Saturday, June 23, 2012

Three Days in May in Mongolia

Direct from the Asia Foundation meeting, about 30 of us continued on to Ulaan Baator ("UB"), Mongolia's modern capital and home to nearly half of its people.

As we approached the grey/brown landscape of central Mongolia by air, the plane took a very wide circle around the city below and eventually landed.  Only a little later did we learn that at this time of year, the winds crossing the single runway are so strong that many landings are aborted for windshear.  One more pass and we would have headed back to Beijing.  "Chinggis Kahn International Airport" in bold letters above the terminal were among the last words in Roman letters we were to see.  A big surprise is that almost everthing is rendered in the Cyrilic alphabet, even signage on major, new buildings. 

Russia made Mongolia its first satellite...in 1921...not long after the revolution and imposed its alphabet on the pronunciation of the native Mongolian tongue.  There were other displacements, of course, including the near destruction of Buddhist teachings and all but one or two monasteries.  Among the first, imposing but ugly, things you notice on the very bad road from the airport are several gigantic power plants.  These provide light, and heat, and hot water to the city through a form of physical grid unknown in America, but common in the old Soviet sphere.  Giant pipes bring warm air and hot water to individual buildings throughout the city like a system of capillaries.  One wonders how much of this is an attempt at efficiency in the very cold winter climes of the old Soviet world and how much it served as a method of control and coercion.  We're of course accustomed to every edifice supplying its own heat and hot water thru small, very local devices...how quaint...how inefficient...but how independent....and how very Mongolian. 

The life of the traditional, nomadic herder today is little changed from the days of the great Kahn, except that the ger (we call them "yurts") now has satellite TV and a small solar panel to power the electronics.  When the herders pick up their complete belongings and move to (literally) greener grass several times a year, their 21st century equipment moves with them. In any event, spring was just beginning to arrive in Mongolia (most, but not all, of the trees were first showing green buds) and the gargantuan urban heating system was undergoing some seasonal readjustment, resulting in unapologetically unreliable access to hot water the first day we were there.

The Ulaan Baator Hotel claims to be UB's first 5 star hotel.  "First" is an important part of that claim since the place was built in 1961 (Krushchev was still master of the Kremlin then) and the definitions of stardom have no doubt evolved in the intervening half century.  The hotel hasn't changed much so you can easily imagine a group of commissars making themselves at home, toasting with vodka, singing The Internationale, while they plot their next opportunity to get back west of the Urals.  Our suite (living room, dining room, bedroom, two weird closets, and a bath and a half) was, I imagined, the site of some intrigues over those early years.  Penelope was convinced that there were blood stains on the very old and patched carpet.  There are much nicer and newer hotels in the city, but none with its cachet...or location right at the center of power in Mongolia. 
The "5 Star" Ulaan Baator Hotel

Aside from the very new Government House anchoring the main square, the other buildings at this city center (Opera, banks, offices) all seem to date from the '20's and look much like the architecture and bear the colors of early Soviet style.  You could imagine yourself in St.
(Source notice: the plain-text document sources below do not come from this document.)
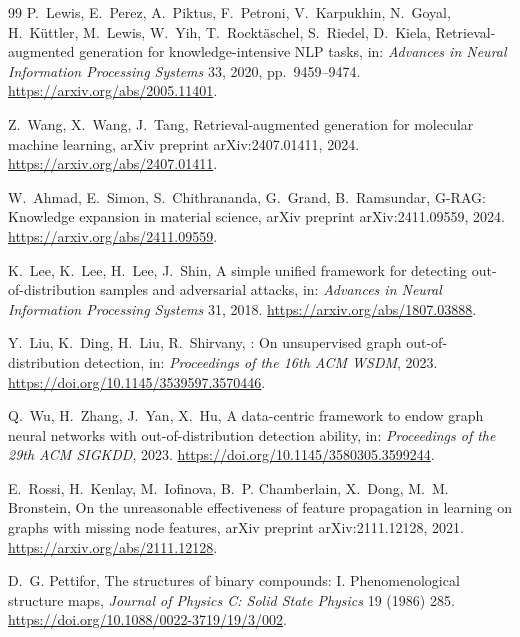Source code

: \documentclass[final,5p,twocolumn,10pt]{elsarticle}
\begin{document}
\begin{thebibliography}{99}
P.~Lewis, E.~Perez, A.~Piktus, F.~Petroni, V.~Karpukhin, N.~Goyal,
H.~K\"{u}ttler, M.~Lewis, W.~Yih, T.~Rockt\"{a}schel, S.~Riedel, D.~Kiela,
\newblock Retrieval-augmented generation for knowledge-intensive {NLP} tasks,
\newblock in: \textit{Advances in Neural Information Processing Systems} 33, 2020, pp.~9459--9474.
\newblock \url{https://arxiv.org/abs/2005.11401}.

Z.~Wang, X.~Wang, J.~Tang,
\newblock Retrieval-augmented generation for molecular machine learning,
\newblock arXiv preprint arXiv:2407.01411, 2024.
\newblock \url{https://arxiv.org/abs/2407.01411}.

W.~Ahmad, E.~Simon, S.~Chithrananda, G.~Grand, B.~Ramsundar,
\newblock G-{RAG}: Knowledge expansion in material science,
\newblock arXiv preprint arXiv:2411.09559, 2024.
\newblock \url{https://arxiv.org/abs/2411.09559}.

K.~Lee, K.~Lee, H.~Lee, J.~Shin,
\newblock A simple unified framework for detecting out-of-distribution samples and adversarial attacks,
\newblock in: \textit{Advances in Neural Information Processing Systems} 31, 2018.
\newblock \url{https://arxiv.org/abs/1807.03888}.

Y.~Liu, K.~Ding, H.~Liu, R.~Shirvany,
: On unsupervised graph out-of-distribution detection,
\newblock in: \textit{Proceedings of the 16th ACM WSDM}, 2023.
\newblock \url{https://doi.org/10.1145/3539597.3570446}.

Q.~Wu, H.~Zhang, J.~Yan, X.~Hu,
\newblock A data-centric framework to endow graph neural networks with out-of-distribution detection ability,
\newblock in: \textit{Proceedings of the 29th ACM SIGKDD}, 2023.
\newblock \url{https://doi.org/10.1145/3580305.3599244}.

E.~Rossi, H.~Kenlay, M.~Iofinova, B.~P. Chamberlain, X.~Dong, M.~M. Bronstein,
\newblock On the unreasonable effectiveness of feature propagation in learning on graphs with missing node features,
\newblock arXiv preprint arXiv:2111.12128, 2021.
\newblock \url{https://arxiv.org/abs/2111.12128}.

D.~G. Pettifor,
\newblock The structures of binary compounds: {I.} Phenomenological structure maps,
\newblock \textit{Journal of Physics C: Solid State Physics} 19 (1986) 285.
\newblock \url{https://doi.org/10.1088/0022-3719/19/3/002}.


\end{thebibliography}
\end{document}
Petersburg for a short moment...especially, again, since the script everywhere is Cyrilic.  The Government House is home to both Parliament and the President's office and, out front, a huge statue of Chinggis Kahn makes it clear where the self-recognized history of the Mongolian people begins.  His visage appears on all the money (tugrics) as well.  The Asia Foundation party spent a lot of time in this part of town, enjoying a reception by the US Ambassador, meetings with members of Parliament, Supreme Court Justices, and a breakfast meeting with President Elbegdorj Takhia.  Elbegdorj was a key revolutionary at the fall of the old Soviet satellite leadership in 1990 and subsequently studied at Harvard before going into domestic Mongolian politics and rising to be head of state of the parliamentary democracy that supplanted the old Communist regime.
Government House, Sukhbaator Square

For its vast size, Mongolia has surprisingly few people...only about 2.7million in the whole country.  That wouldn't comprise even a middling city in China now.  That stupendous land area...and few people... are landlocked between two even vaster neighbors.  Cultivating good relations with the US, as its "3rd Neighbor", gives Mongolia an even stronger hand in playing Russia and China off against eachother as the only foreign policy available.  Most countries can take for granted their access to open seas for trade and defense.  Imagine the complications of having to rely on everything coming in or going out over some other country's land or airspace.  Happily for Mongolia, China's huge supply of labor and immense appetite for natural resources could rapidly enrich the relatively few native Mongolians...or more likely, in the near term, the Australian and Canadian mining companies now at work extracting coal and copper and rare earths.  For now, however, the people are still "poor", but not impoverished in spirit.  Each person receives a small, monthly stipend from the government and is entitled to a small plot of free land, enough for a sizable family to assemble a workable homesite and garden.  But, somehow, it seems very inapt to try to endow a many centuries old nomadic people by rooting them to a particular piece of land.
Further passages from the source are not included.